I’d raise the time between refreshes in the console (login as master operator, file > preferences) to over a minute or two.

Finally, I’d institute a timeout on user sessions on the remote app server and in the BigFix Administration Tool allowing someone to stay idle for at most ~30 minutes. You can have 300 operators seem like 30 if you can control the number of concurrent operators you’ve got.

2 Likes

Have you took a look into BigFix WebUI Feature?

Maybe you could grant access to some users to WebUI and leave the console just for those users than can not perform their activities trough WebUI.

Hey @strawgate,

Our resources are under pressure. Memory is at least 90% at any given time, and CPU from 40-70% generally, although it does spike higher.

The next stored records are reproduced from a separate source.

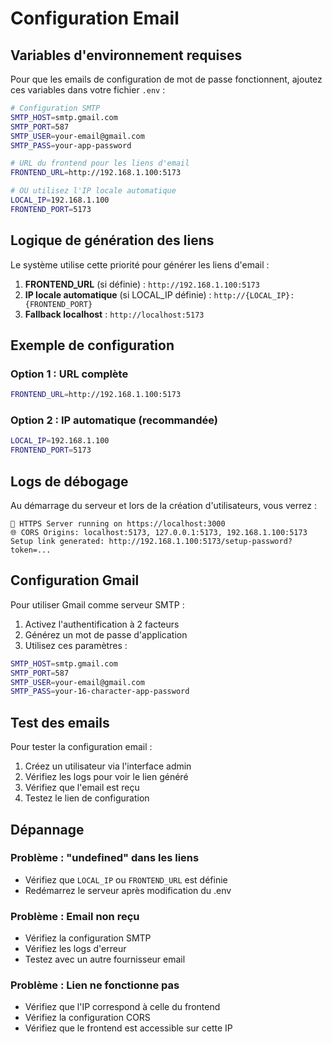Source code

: # Configuration Email

## Variables d'environnement requises

Pour que les emails de configuration de mot de passe fonctionnent, ajoutez ces variables dans votre fichier `.env` :

```bash
# Configuration SMTP
SMTP_HOST=smtp.gmail.com
SMTP_PORT=587
SMTP_USER=your-email@gmail.com
SMTP_PASS=your-app-password

# URL du frontend pour les liens d'email
FRONTEND_URL=http://192.168.1.100:5173

# OU utilisez l'IP locale automatique
LOCAL_IP=192.168.1.100
FRONTEND_PORT=5173
```

## Logique de génération des liens

Le système utilise cette priorité pour générer les liens d'email :

1. **FRONTEND_URL** (si définie) : `http://192.168.1.100:5173`
2. **IP locale automatique** (si LOCAL_IP définie) : `http://{LOCAL_IP}:{FRONTEND_PORT}`
3. **Fallback localhost** : `http://localhost:5173`

## Exemple de configuration

### Option 1 : URL complète
```bash
FRONTEND_URL=http://192.168.1.100:5173
```

### Option 2 : IP automatique (recommandée)
```bash
LOCAL_IP=192.168.1.100
FRONTEND_PORT=5173
```

## Logs de débogage

Au démarrage du serveur et lors de la création d'utilisateurs, vous verrez :

```
🚀 HTTPS Server running on https://localhost:3000
🌐 CORS Origins: localhost:5173, 127.0.0.1:5173, 192.168.1.100:5173
Setup link generated: http://192.168.1.100:5173/setup-password?token=...
```

## Configuration Gmail

Pour utiliser Gmail comme serveur SMTP :

1. Activez l'authentification à 2 facteurs
2. Générez un mot de passe d'application
3. Utilisez ces paramètres :

```bash
SMTP_HOST=smtp.gmail.com
SMTP_PORT=587
SMTP_USER=your-email@gmail.com
SMTP_PASS=your-16-character-app-password
```

## Test des emails

Pour tester la configuration email :

1. Créez un utilisateur via l'interface admin
2. Vérifiez les logs pour voir le lien généré
3. Vérifiez que l'email est reçu
4. Testez le lien de configuration

## Dépannage

### Problème : "undefined" dans les liens
- Vérifiez que `LOCAL_IP` ou `FRONTEND_URL` est définie
- Redémarrez le serveur après modification du .env

### Problème : Email non reçu
- Vérifiez la configuration SMTP
- Vérifiez les logs d'erreur
- Testez avec un autre fournisseur email

### Problème : Lien ne fonctionne pas
- Vérifiez que l'IP correspond à celle du frontend
- Vérifiez la configuration CORS
- Vérifiez que le frontend est accessible sur cette IP

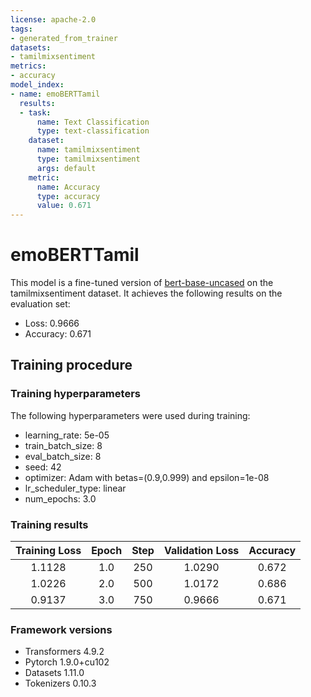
 ```yaml
---
license: apache-2.0
tags:
- generated_from_trainer
datasets:
- tamilmixsentiment
metrics:
- accuracy
model_index:
- name: emoBERTTamil
  results:
  - task:
      name: Text Classification
      type: text-classification
    dataset:
      name: tamilmixsentiment
      type: tamilmixsentiment
      args: default
    metric:
      name: Accuracy
      type: accuracy
      value: 0.671
---
```


<!-- This model card has been generated automatically according to the information the Trainer had access to. You
should probably proofread and complete it, then remove this comment. -->

# emoBERTTamil

This model is a fine-tuned version of [bert-base-uncased](https://huggingface.co/bert-base-uncased) on the tamilmixsentiment dataset.
It achieves the following results on the evaluation set:
- Loss: 0.9666
- Accuracy: 0.671

## Training procedure

### Training hyperparameters

The following hyperparameters were used during training:
- learning_rate: 5e-05
- train_batch_size: 8
- eval_batch_size: 8
- seed: 42
- optimizer: Adam with betas=(0.9,0.999) and epsilon=1e-08
- lr_scheduler_type: linear
- num_epochs: 3.0

### Training results

| Training Loss | Epoch | Step | Validation Loss | Accuracy |
|:-------------:|:-----:|:----:|:---------------:|:--------:|
| 1.1128        | 1.0   | 250  | 1.0290          | 0.672    |
| 1.0226        | 2.0   | 500  | 1.0172          | 0.686    |
| 0.9137        | 3.0   | 750  | 0.9666          | 0.671    |


### Framework versions

- Transformers 4.9.2
- Pytorch 1.9.0+cu102
- Datasets 1.11.0
- Tokenizers 0.10.3
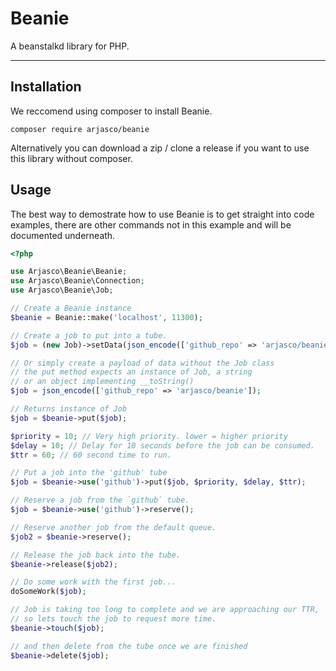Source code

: # Beanie
A beanstalkd library for PHP.

---

## Installation

We reccomend using composer to install Beanie.
```
composer require arjasco/beanie
```
Alternatively you can download a zip / clone a release if you want to use this library without composer.

## Usage

The best way to demostrate how to use Beanie is to get straight into code examples, there are other commands not in this example and will be documented underneath.
```php
<?php

use Arjasco\Beanie\Beanie;
use Arjasco\Beanie\Connection;
use Arjasco\Beanie\Job;

// Create a Beanie instance
$beanie = Beanie::make('localhost', 11300);

// Create a job to put into a tube.
$job = (new Job)->setData(json_encode(['github_repo' => 'arjasco/beanie']));

// Or simply create a payload of data without the Job class
// the put method expects an instance of Job, a string
// or an object implementing __toString()
$job = json_encode(['github_repo' => 'arjasco/beanie']);

// Returns instance of Job
$job = $beanie->put($job);

$priority = 10; // Very high priority. lower = higher priority
$delay = 10; // Delay for 10 seconds before the job can be consumed.
$ttr = 60; // 60 second time to run.

// Put a job into the 'github' tube
$job = $beanie->use('github')->put($job, $priority, $delay, $ttr);

// Reserve a job from the `github` tube.
$job = $beanie->use('github')->reserve();

// Reserve another job from the default queue.
$job2 = $beanie->reserve();

// Release the job back into the tube.
$beanie->release($job2);

// Do some work with the first job...
doSomeWork($job);

// Job is taking too long to complete and we are approaching our TTR,
// so lets touch the job to request more time.
$beanie->touch($job);

// and then delete from the tube once we are finished
$beanie->delete($job);
```

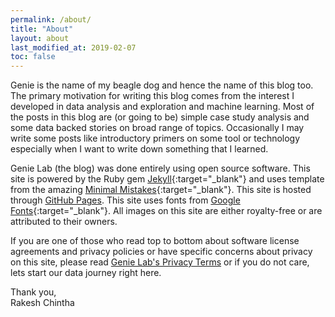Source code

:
 ```yaml
---
permalink: /about/
title: "About"
layout: about
last_modified_at: 2019-02-07
toc: false
---
```


Genie is the name of my beagle dog and hence the name of this blog too. The primary motivation for writing this blog comes from the 
interest I developed in data analysis and exploration and machine learning. Most of the posts in this blog are (or going to be) 
simple case study analysis and some data backed stories on broad range of topics. Occasionally I may write some posts like 
introductory primers on some tool or technology especially when I want to write down something that I learned.  

Genie Lab (the blog) was done entirely using open source software. This site is powered by the Ruby gem [Jekyll](https://github.com/jekyll/jekyll){:target="_blank"} and uses template 
from the amazing [Minimal Mistakes](https://mademistakes.com/work/minimal-mistakes-jekyll-theme/){:target="_blank"}. This site is hosted through 
[GitHub Pages](https://pages.github.com/). This site uses fonts from [Google Fonts](https://fonts.google.com/){:target="_blank"}. 
All images on this site are either royalty-free or are attributed to their owners.

If you are one of those who read top to bottom about software license agreements and privacy policies 
or have specific concerns about privacy on this site, please read [Genie Lab's Privacy Terms](/privacy/) or if you do not care, lets start our data journey right here.

Thank you, <br/>
Rakesh Chintha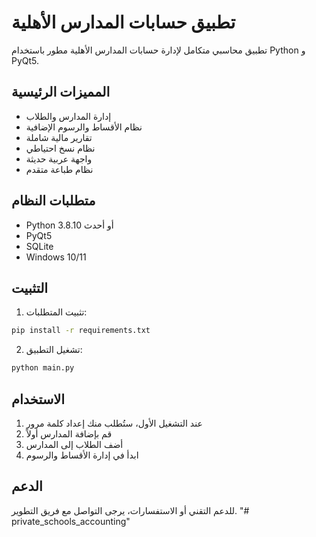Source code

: # تطبيق حسابات المدارس الأهلية

تطبيق محاسبي متكامل لإدارة حسابات المدارس الأهلية مطور باستخدام Python و PyQt5.

## المميزات الرئيسية

- إدارة المدارس والطلاب
- نظام الأقساط والرسوم الإضافية
- تقارير مالية شاملة
- نظام نسخ احتياطي
- واجهة عربية حديثة
- نظام طباعة متقدم

## متطلبات النظام

- Python 3.8.10 أو أحدث
- PyQt5
- SQLite
- Windows 10/11

## التثبيت

1. تثبيت المتطلبات:
```bash
pip install -r requirements.txt
```

2. تشغيل التطبيق:
```bash
python main.py
```

## الاستخدام

1. عند التشغيل الأول، ستُطلب منك إعداد كلمة مرور
2. قم بإضافة المدارس أولاً
3. أضف الطلاب إلى المدارس
4. ابدأ في إدارة الأقساط والرسوم

## الدعم

للدعم التقني أو الاستفسارات، يرجى التواصل مع فريق التطوير.
"# private_schools_accounting" 
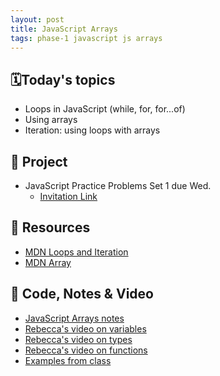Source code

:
 ```yaml
---
layout: post
title: JavaScript Arrays
tags: phase-1 javascript js arrays
---
```


## 🗓️Today's topics

- Loops in JavaScript (while, for, for...of)
- Using arrays
- Iteration: using loops with arrays

## 🎯 Project

- JavaScript Practice Problems Set 1 due Wed.
  - [Invitation Link](https://classroom.github.com/a/pXLBC0z_)

## 🔖 Resources

- [MDN Loops and Iteration](https://developer.mozilla.org/en-US/docs/Web/JavaScript/Guide/Loops_and_iteration)
- [MDN Array](https://developer.mozilla.org/en-US/docs/Web/JavaScript/Reference/Global_Objects/Array)

## 🦉 Code, Notes & Video

- [JavaScript Arrays notes](https://github.com/Momentum-Team-11/notes/blob/main/js-arrays.md)
- [Rebecca's video on variables](https://vimeo.com/showcase/7220986/video/426872305)
- [Rebecca's video on types](https://vimeo.com/showcase/7220986/video/426872279)
- [Rebecca's video on functions](https://vimeo.com/showcase/7220986/video/426872241)
- [Examples from class](https://github.com/Momentum-Team-15/example-js-basics/blob/main/loops.js)
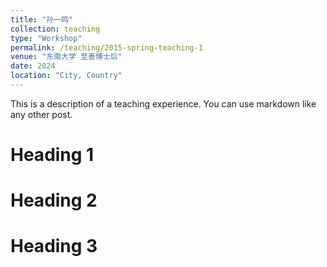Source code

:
 ```yaml
---
title: "孙一鸣"
collection: teaching
type: "Workshop"
permalink: /teaching/2015-spring-teaching-1
venue: "东南大学 至善博士后"
date: 2024
location: "City, Country"
---
```


This is a description of a teaching experience. You can use markdown like any other post.

Heading 1
======

Heading 2
======

Heading 3
======
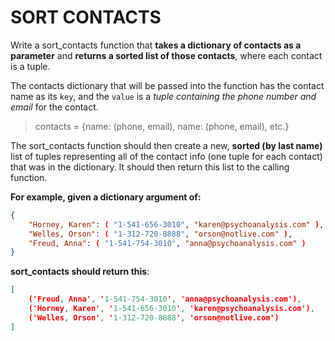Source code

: # SORT CONTACTS

Write a sort_contacts function that **takes a dictionary of contacts as a parameter** and **returns a sorted list of those contacts**, where each contact is a tuple.

The contacts dictionary that will be passed into the function has the contact name as its `key`, and the `value` is a *tuple containing the phone number and email* for the contact.

>contacts = {name: (phone, email), name: (phone, email), etc.}

The sort_contacts function should then create a new, **sorted (by last name)** list of tuples representing all of the contact info (one tuple for each contact) that was in the dictionary. It should then return this list to the calling function.

**For example, given a dictionary argument of:**

```json
{
    "Horney, Karen": ( "1-541-656-3010", "karen@psychoanalysis.com" ),
    "Welles, Orson": ( "1-312-720-8888", "orson@notlive.com" ),
    "Freud, Anna": ( "1-541-754-3010", "anna@psychoanalysis.com" )
}
```

**sort_contacts should return this**:

```json
[
    ('Freud, Anna', '1-541-754-3010', 'anna@psychoanalysis.com'),
    ('Horney, Karen', '1-541-656-3010', 'karen@psychoanalysis.com'),
    ('Welles, Orson', '1-312-720-8888', 'orson@notlive.com')
]
```
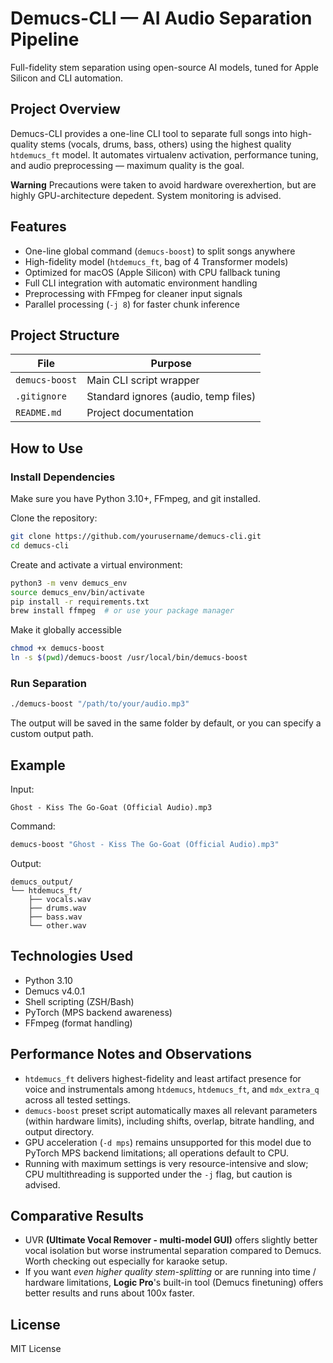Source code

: # Demucs-CLI — AI Audio Separation Pipeline

Full-fidelity stem separation using open-source AI models, tuned for Apple Silicon and CLI automation.

## Project Overview

Demucs-CLI provides a one-line CLI tool to separate full songs into high-quality stems (vocals, drums, bass, others) using the highest quality `htdemucs_ft` model.
It automates virtualenv activation, performance tuning, and audio preprocessing — maximum quality is the goal.

**Warning**
Precautions were taken to avoid hardware overexhertion, but are highly GPU-architecture depedent. System monitoring is advised.

## Features

- One-line global command (`demucs-boost`) to split songs anywhere
- High-fidelity model (`htdemucs_ft`, bag of 4 Transformer models)
- Optimized for macOS (Apple Silicon) with CPU fallback tuning
- Full CLI integration with automatic environment handling
- Preprocessing with FFmpeg for cleaner input signals
- Parallel processing (`-j 8`) for faster chunk inference

## Project Structure

| File           | Purpose                              |
| -------------- | ------------------------------------ |
| `demucs-boost` | Main CLI script wrapper              |
| `.gitignore`   | Standard ignores (audio, temp files) |
| `README.md`    | Project documentation                |

## How to Use

### Install Dependencies

Make sure you have Python 3.10+, FFmpeg, and git installed.

Clone the repository:

```bash
git clone https://github.com/yourusername/demucs-cli.git
cd demucs-cli
```

Create and activate a virtual environment:

```bash
python3 -m venv demucs_env
source demucs_env/bin/activate
pip install -r requirements.txt
brew install ffmpeg  # or use your package manager
```

Make it globally accessible

```bash
chmod +x demucs-boost
ln -s $(pwd)/demucs-boost /usr/local/bin/demucs-boost
```

### Run Separation

```bash
./demucs-boost "/path/to/your/audio.mp3"
```

The output will be saved in the same folder by default, or you can specify a custom output path.

## Example

Input:

```
Ghost - Kiss The Go-Goat (Official Audio).mp3
```

Command:

```bash
demucs-boost "Ghost - Kiss The Go-Goat (Official Audio).mp3"
```

Output:

```
demucs_output/
└── htdemucs_ft/
    ├── vocals.wav
    ├── drums.wav
    ├── bass.wav
    └── other.wav
```

## Technologies Used

- Python 3.10
- Demucs v4.0.1
- Shell scripting (ZSH/Bash)
- PyTorch (MPS backend awareness)
- FFmpeg (format handling)

## Performance Notes and Observations

- `htdemucs_ft` delivers highest-fidelity and least artifact presence for voice and instrumentals among `htdemucs`, `htdemucs_ft`, and `mdx_extra_q` across all tested settings.
- `demucs-boost` preset script automatically maxes all relevant parameters (within hardware limits), including shifts, overlap, bitrate handling, and output directory.
- GPU acceleration (`-d mps`) remains unsupported for this model due to PyTorch MPS backend limitations; all operations default to CPU.
- Running with maximum settings is very resource-intensive and slow; CPU multithreading is supported under the `-j` flag, but caution is advised.

## Comparative Results

- UVR **(Ultimate Vocal Remover - multi-model GUI)** offers slightly better vocal isolation but worse instrumental separation compared to Demucs. Worth checking out especially for karaoke setup.
- If you want _even higher quality stem-splitting_ or are running into time / hardware limitations, **Logic Pro**'s built-in tool (Demucs finetuning) offers better results and runs about 100x faster.

## License

MIT License
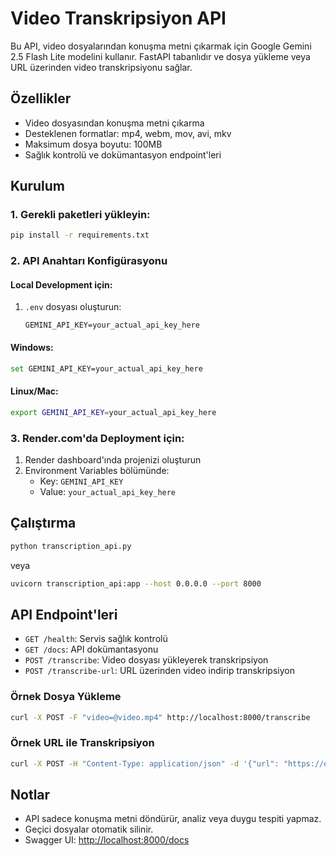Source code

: # Video Transkripsiyon API

Bu API, video dosyalarından konuşma metni çıkarmak için Google Gemini 2.5 Flash Lite modelini kullanır. FastAPI tabanlıdır ve dosya yükleme veya URL üzerinden video transkripsiyonu sağlar.

## Özellikler
- Video dosyasından konuşma metni çıkarma
- Desteklenen formatlar: mp4, webm, mov, avi, mkv
- Maksimum dosya boyutu: 100MB
- Sağlık kontrolü ve dokümantasyon endpoint'leri

## Kurulum

### 1. Gerekli paketleri yükleyin:
```bash
pip install -r requirements.txt
```

### 2. API Anahtarı Konfigürasyonu

#### Local Development için:
1. `.env` dosyası oluşturun:
   ```
   GEMINI_API_KEY=your_actual_api_key_here
   ```

#### Windows:
```bash
set GEMINI_API_KEY=your_actual_api_key_here
```

#### Linux/Mac:
```bash
export GEMINI_API_KEY=your_actual_api_key_here
```

### 3. Render.com'da Deployment için:
1. Render dashboard'ında projenizi oluşturun
2. Environment Variables bölümünde:
   - Key: `GEMINI_API_KEY`
   - Value: `your_actual_api_key_here`

## Çalıştırma
```bash
python transcription_api.py
```
veya
```bash
uvicorn transcription_api:app --host 0.0.0.0 --port 8000
```

## API Endpoint'leri
- `GET /health`: Servis sağlık kontrolü
- `GET /docs`: API dokümantasyonu
- `POST /transcribe`: Video dosyası yükleyerek transkripsiyon
- `POST /transcribe-url`: URL üzerinden video indirip transkripsiyon

### Örnek Dosya Yükleme
```bash
curl -X POST -F "video=@video.mp4" http://localhost:8000/transcribe
```

### Örnek URL ile Transkripsiyon
```bash
curl -X POST -H "Content-Type: application/json" -d '{"url": "https://example.com/video.mp4"}' http://localhost:8000/transcribe-url
```

## Notlar
- API sadece konuşma metni döndürür, analiz veya duygu tespiti yapmaz.
- Geçici dosyalar otomatik silinir.
- Swagger UI: [http://localhost:8000/docs](http://localhost:8000/docs)
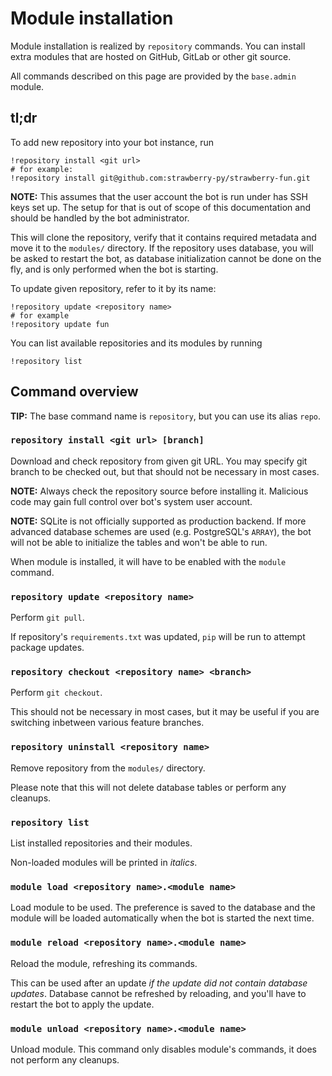 ﻿# Module installation

Module installation is realized by `repository` commands.
You can install extra modules that are hosted on GitHub, GitLab or other git source.

All commands described on this page are provided by the `base.admin` module.

## tl;dr

To add new repository into your bot instance, run

```
!repository install <git url>
# for example:
!repository install git@github.com:strawberry-py/strawberry-fun.git
```

**NOTE:** This assumes that the user account the bot is run under has SSH keys set up.
The setup for that is out of scope of this documentation and should be handled by the bot administrator.

This will clone the repository, verify that it contains required metadata and move it to the `modules/` directory.
If the repository uses database, you will be asked to restart the bot, as database initialization cannot be done on the fly, and is only performed when the bot is starting.

To update given repository, refer to it by its name:

```
!repository update <repository name>
# for example
!repository update fun
```

You can list available repositories and its modules by running

```
!repository list
```

## Command overview

**TIP:** The base command name is `repository`, but you can use its alias `repo`.

### `repository install <git url> [branch]`

Download and check repository from given git URL.
You may specify git branch to be checked out, but that should not be necessary in most cases.

**NOTE:** Always check the repository source before installing it.
Malicious code may gain full control over bot's system user account.

**NOTE:** SQLite is not officially supported as production backend.
If more advanced database schemes are used (e.g. PostgreSQL's `ARRAY`), the bot will not be able to initialize the tables and won't be able to run.

When module is installed, it will have to be enabled with the `module` command.

### `repository update <repository name>`

Perform `git pull`.

If repository's `requirements.txt` was updated, `pip` will be run to attempt package updates.

### `repository checkout <repository name> <branch>`

Perform `git checkout`.

This should not be necessary in most cases, but it may be useful if you are switching inbetween various feature branches.

### `repository uninstall <repository name>`

Remove repository from the `modules/` directory.

Please note that this will not delete database tables or perform any cleanups.

### `repository list`

List installed repositories and their modules.

Non-loaded modules will be printed in *italics*.

### `module load <repository name>.<module name>`

Load module to be used.
The preference is saved to the database and the module will be loaded automatically when the bot is started the next time.

### `module reload <repository name>.<module name>`

Reload the module, refreshing its commands.

This can be used after an update *if the update did not contain database updates*.
Database cannot be refreshed by reloading, and you'll have to restart the bot to apply the update.

### `module unload <repository name>.<module name>`

Unload module.
This command only disables module's commands, it does not perform any cleanups.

Our console refresh rate is 60 seconds (minimum) and we’re not using encryption. I have more RAM waiting to be installed in our root server; it’s just finding someone local to actually do it. But that should happen soon.

I’ll definitely look into SSDs and verify our root and console server connectivity speed.

I think the main part of our problem is the fact that while we have a lot of relays, we also have business units who don’t have relays and point directly to our root/master server. The problem is, it’s hard to tell how many, since we have thousands of clients with modified hosts file translating the root server/masthead hostname (which they cannot resolve) to a local relay IP (which they can access in their own environment). Unfortunately, it seems like the BigFix console cannot tell the difference between machinates with this hacked configuration, and machines which are actually pointing directly to the root server.

I have had interest for some time in employing a top-level relay (which we currently do not have), but am not sure how to best accomplish this as I have received differing advice. After several years, our root server IP is finally known to pretty much all of our global firewalls, and access is granted over the required port. Requesting access for a new (top-level relay) IP would be a job and a half, as a lot of our firewalls are individually maintained. Machines that cannot resolve our root server DNS alias either add an internet-facing failover relay setting (if they have internet access), or modify their hosts file. So if i want to “promote” one of our relays to be a top-level relay:

  • Can I just steal the IP from the root server, and then re-IP the root server to an unknown IP?
  • Should I associate the bfxmaster (root) DNS alias with the new top-level relay also? (And just leave the root server accessible to the top-level relay only?)
  • We currently have SQL on our root server too… is it ok to leave it there?

I’m sure like most places, our environment is complex and big changes are not easy to make. Any advice regarding this specifically would be appreciated as I am still fairly new to BigFix administration.

@fermt - we are on BigFix 9.1 so we do not currently have the web console. We should be upgrading to 9.2.7 soon so would be able to implement WebUI 1.0… not sure how good it is compared to 9.5.1.

Thanks all.

Thanks a million @strawgate… this has really helped clarify the top-level relay options. I think I prefer the fake root option as although pointing all relays to a top level relay one-by-one would (eventually) work, it would not eliminate the clients that do not have access to local relays, and are connecting directly to the root.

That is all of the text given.